Assigned task: On how many lines of these entries does the word "wenn" occur? State the number alone.

The data:
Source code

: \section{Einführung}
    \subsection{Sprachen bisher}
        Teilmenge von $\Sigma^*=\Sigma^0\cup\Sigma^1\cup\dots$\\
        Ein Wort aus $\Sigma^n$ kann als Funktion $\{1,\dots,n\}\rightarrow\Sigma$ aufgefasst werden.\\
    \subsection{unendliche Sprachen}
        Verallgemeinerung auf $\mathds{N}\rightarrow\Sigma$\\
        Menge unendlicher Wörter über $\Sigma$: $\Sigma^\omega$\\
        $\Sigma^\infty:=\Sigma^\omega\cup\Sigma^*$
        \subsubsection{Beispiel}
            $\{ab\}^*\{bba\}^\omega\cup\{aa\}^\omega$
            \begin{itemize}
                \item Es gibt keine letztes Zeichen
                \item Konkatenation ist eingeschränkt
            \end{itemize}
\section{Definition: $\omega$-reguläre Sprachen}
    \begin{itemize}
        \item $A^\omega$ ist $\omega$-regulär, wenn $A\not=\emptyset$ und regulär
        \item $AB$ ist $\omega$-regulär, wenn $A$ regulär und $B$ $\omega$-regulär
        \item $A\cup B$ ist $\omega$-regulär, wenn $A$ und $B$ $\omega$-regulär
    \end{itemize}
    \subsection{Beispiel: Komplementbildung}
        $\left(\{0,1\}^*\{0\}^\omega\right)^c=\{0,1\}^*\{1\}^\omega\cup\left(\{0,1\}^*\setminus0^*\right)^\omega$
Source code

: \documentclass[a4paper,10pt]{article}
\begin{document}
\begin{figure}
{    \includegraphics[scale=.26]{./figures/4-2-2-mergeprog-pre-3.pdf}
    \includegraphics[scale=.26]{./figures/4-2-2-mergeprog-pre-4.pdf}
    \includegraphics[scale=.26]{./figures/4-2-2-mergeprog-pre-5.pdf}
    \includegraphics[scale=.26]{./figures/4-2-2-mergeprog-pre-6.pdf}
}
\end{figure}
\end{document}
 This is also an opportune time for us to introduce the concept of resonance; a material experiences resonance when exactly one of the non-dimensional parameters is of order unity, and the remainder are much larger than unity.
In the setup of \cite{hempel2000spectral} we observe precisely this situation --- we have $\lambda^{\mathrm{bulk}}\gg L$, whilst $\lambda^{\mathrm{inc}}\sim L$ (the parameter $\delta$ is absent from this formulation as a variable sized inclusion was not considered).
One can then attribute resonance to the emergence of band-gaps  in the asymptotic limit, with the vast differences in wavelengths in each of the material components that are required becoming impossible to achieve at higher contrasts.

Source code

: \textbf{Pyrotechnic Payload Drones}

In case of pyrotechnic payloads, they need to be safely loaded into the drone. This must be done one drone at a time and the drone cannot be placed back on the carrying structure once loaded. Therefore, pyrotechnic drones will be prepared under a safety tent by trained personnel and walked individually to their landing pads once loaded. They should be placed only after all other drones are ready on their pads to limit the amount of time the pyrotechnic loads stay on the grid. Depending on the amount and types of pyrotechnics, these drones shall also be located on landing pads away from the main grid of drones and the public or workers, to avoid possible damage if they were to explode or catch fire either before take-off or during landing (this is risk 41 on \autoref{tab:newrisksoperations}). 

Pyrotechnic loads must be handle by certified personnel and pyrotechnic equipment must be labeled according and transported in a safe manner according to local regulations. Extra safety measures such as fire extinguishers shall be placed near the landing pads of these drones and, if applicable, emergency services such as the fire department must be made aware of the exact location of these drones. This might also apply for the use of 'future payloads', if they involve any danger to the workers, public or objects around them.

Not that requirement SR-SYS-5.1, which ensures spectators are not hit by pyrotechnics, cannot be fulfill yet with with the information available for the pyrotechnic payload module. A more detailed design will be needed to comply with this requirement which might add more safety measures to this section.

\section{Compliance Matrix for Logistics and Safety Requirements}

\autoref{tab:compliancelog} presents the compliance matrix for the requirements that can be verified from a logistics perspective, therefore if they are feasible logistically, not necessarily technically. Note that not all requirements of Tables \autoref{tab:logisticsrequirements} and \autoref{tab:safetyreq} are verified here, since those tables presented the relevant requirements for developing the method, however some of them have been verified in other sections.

Result of the task: 3